Evidence-related issues common to cases in a mass tort demonstrate an obvious visual solution:

  • Exposure Pathways

The animations depict just how contaminants migrate – through airborne particulates, groundwater, dermal absorption. This makes otherwise intangible processes less susceptible to defense strategies of confusion.

  • Disease Progression

For example, demonstratives of exposure to pathology in cases of mesothelioma, leukemia, endocrine disruption, or other latent diseases may include timelines of causation from exposure to disease development. 

  • Drug and Chemical Mechanisms of Action

Pharmaceutical mass tort cases involve how a drug harmed a plaintiff. Visuals help to demonstrate receptor interactions, metabolic pathways, and unintended drug reactions better than a testimonial statement can.

  • Defective Medical Devices

In cases involving devices, such as mesh, hips, surgical instruments, insulin pumps, pictures may be about all that is possible to present to jurors about:

    • How it is supposed to work
    • Where the failure occurred
    • How that failure led to tissue damage or systemic injury
    • Why alternative explanations do not fit the biomechanics.

Cutaways, detail views, and failure animations allow complex concepts in engineering and biomedicine to be reframed as compelling stories.

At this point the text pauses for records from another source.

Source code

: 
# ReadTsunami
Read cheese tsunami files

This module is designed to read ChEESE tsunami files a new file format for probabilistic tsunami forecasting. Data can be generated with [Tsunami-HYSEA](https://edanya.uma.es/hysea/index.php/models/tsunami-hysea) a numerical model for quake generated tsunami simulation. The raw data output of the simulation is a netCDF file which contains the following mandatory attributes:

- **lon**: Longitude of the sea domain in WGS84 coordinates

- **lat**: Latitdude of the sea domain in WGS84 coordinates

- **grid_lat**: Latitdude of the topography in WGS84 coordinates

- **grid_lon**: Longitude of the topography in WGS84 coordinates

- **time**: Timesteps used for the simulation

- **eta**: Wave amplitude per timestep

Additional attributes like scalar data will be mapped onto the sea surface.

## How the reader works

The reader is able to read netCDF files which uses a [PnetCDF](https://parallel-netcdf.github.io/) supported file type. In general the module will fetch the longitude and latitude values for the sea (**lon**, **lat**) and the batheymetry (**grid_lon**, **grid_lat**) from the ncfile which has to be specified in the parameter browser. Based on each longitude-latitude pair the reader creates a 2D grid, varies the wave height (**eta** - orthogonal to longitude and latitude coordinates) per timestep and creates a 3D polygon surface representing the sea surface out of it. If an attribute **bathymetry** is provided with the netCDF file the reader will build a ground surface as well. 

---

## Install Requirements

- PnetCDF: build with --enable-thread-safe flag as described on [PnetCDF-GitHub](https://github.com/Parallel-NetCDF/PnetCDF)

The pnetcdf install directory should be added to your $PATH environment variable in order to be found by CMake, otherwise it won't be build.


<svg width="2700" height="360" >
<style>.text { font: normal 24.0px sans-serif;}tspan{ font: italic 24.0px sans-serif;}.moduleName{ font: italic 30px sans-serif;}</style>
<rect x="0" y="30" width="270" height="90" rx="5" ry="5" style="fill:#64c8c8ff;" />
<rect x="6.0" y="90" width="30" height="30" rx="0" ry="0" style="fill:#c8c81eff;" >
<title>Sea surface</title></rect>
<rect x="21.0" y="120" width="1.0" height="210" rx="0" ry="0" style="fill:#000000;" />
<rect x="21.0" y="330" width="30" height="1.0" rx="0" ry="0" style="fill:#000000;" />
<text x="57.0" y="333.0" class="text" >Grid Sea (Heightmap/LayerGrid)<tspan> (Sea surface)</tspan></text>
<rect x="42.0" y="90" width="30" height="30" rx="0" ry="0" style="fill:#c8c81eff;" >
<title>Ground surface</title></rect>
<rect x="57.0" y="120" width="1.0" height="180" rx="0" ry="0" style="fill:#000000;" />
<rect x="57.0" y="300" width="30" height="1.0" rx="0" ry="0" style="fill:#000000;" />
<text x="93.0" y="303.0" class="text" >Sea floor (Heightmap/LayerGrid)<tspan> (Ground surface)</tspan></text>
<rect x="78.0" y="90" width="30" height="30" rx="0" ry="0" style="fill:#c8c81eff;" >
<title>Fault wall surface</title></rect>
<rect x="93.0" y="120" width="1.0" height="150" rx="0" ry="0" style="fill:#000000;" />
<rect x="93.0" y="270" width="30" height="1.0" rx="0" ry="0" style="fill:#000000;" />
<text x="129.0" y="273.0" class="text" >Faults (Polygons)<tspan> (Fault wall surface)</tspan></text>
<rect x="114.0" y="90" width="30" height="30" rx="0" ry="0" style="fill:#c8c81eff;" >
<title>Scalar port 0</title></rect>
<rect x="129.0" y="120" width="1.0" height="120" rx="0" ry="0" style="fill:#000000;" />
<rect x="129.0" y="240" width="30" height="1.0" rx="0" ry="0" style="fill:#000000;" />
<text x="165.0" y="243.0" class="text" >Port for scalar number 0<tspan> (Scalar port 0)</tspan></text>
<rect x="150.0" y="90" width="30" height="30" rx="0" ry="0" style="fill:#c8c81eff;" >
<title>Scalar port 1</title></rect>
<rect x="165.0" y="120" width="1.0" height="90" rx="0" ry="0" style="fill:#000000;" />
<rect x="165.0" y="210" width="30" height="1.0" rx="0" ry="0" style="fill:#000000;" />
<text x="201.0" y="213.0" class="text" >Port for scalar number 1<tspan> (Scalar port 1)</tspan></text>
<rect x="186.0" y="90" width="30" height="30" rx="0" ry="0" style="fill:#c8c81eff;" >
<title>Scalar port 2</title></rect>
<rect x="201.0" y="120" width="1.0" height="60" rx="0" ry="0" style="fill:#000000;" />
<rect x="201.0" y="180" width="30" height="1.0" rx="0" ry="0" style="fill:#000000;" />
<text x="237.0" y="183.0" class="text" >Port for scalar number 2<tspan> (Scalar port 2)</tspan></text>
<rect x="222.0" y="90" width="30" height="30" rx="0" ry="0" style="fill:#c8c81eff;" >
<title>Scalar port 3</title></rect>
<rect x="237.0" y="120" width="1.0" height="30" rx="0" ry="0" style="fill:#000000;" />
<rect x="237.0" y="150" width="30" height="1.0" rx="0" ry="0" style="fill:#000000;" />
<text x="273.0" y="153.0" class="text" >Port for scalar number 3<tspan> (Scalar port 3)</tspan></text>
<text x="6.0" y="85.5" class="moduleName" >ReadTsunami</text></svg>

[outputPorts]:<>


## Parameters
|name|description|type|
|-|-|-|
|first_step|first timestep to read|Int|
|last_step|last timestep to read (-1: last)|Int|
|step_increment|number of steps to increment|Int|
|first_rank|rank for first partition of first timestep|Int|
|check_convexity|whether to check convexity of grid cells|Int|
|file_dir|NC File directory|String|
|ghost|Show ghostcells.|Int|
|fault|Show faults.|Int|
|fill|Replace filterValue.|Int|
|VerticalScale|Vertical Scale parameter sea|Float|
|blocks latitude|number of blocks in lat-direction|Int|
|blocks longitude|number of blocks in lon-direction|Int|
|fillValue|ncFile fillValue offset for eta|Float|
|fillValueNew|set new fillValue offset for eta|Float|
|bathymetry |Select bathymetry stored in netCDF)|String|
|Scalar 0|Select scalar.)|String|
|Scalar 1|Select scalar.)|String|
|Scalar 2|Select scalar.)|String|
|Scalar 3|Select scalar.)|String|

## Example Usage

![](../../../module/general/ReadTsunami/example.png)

  • The Causation Advantage

The defense flourishes in creating confusion – through hypothetical injuries, biomechanical impossibilities, and unclear timelines. Graphics work to eliminate this by creating a clear cause-and-effect manner in which jurors could reconstruct an answer to the question in a jury room. For cases in which multiple people have been injured, whether by a pharmaceutical drug, defective product, etc., having strong visuals is critical. 

The Bottom Line

For each upcoming case, whether it’s chemical, pharmaceutical, or device-related, ask this question: Can a jury really hear your causation message without seeing it? If not, then demonstratives aren’t enhancements; they’re a critical part of having a winning strategy in complex cases in today’s courtroom environment.